» **EXERCISE DIRECTIONS**:
Copy the entries word for word. Keep the pictures out.

» **Dataset entries**:
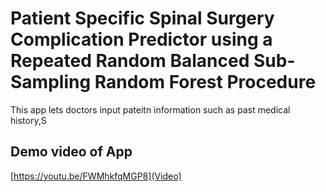# Patient Specific Spinal Surgery Complication Predictor using a Repeated Random Balanced Sub-Sampling Random Forest Procedure
This app lets doctors input pateitn information such as past medical history,S

## Demo video of App
[https://youtu.be/FWMhkfqMGP8](Video)
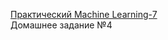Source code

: [Практический Machine Learning-7](http://study.skillfactory.ru/courses/Skillfactory/MLO-7/SEPT2018/info)    
Домашнее задание №4    
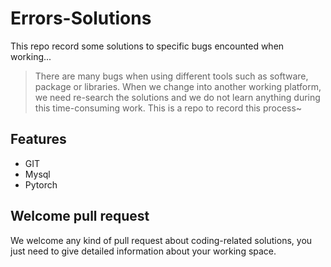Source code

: # Errors-Solutions

This repo record some solutions to specific bugs encounted when working...

> There are many bugs when using different tools such as software, package or libraries. When we change into another working platform, we need re-search the solutions and we do not learn anything during this time-consuming work. This is a repo to record this process~

## Features

- GIT
- Mysql
- Pytorch


## Welcome pull request

We welcome any kind of pull request about coding-related solutions, you just need to give detailed information about your working space.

» **EXPECTED ANSWER**:
# Patient Specific Spinal Surgery Complication Predictor using a Repeated Random Balanced Sub-Sampling Random Forest Procedure
This app lets doctors input pateitn information such as past medical history,S

## Demo video of App
[https://youtu.be/FWMhkfqMGP8](Video)
Source code

: [Практический Machine Learning-7](http://study.skillfactory.ru/courses/Skillfactory/MLO-7/SEPT2018/info)    
Домашнее задание №4    
Source code

: # Errors-Solutions

This repo record some solutions to specific bugs encounted when working...

> There are many bugs when using different tools such as software, package or libraries. When we change into another working platform, we need re-search the solutions and we do not learn anything during this time-consuming work. This is a repo to record this process~

## Features

- GIT
- Mysql
- Pytorch


## Welcome pull request

We welcome any kind of pull request about coding-related solutions, you just need to give detailed information about your working space.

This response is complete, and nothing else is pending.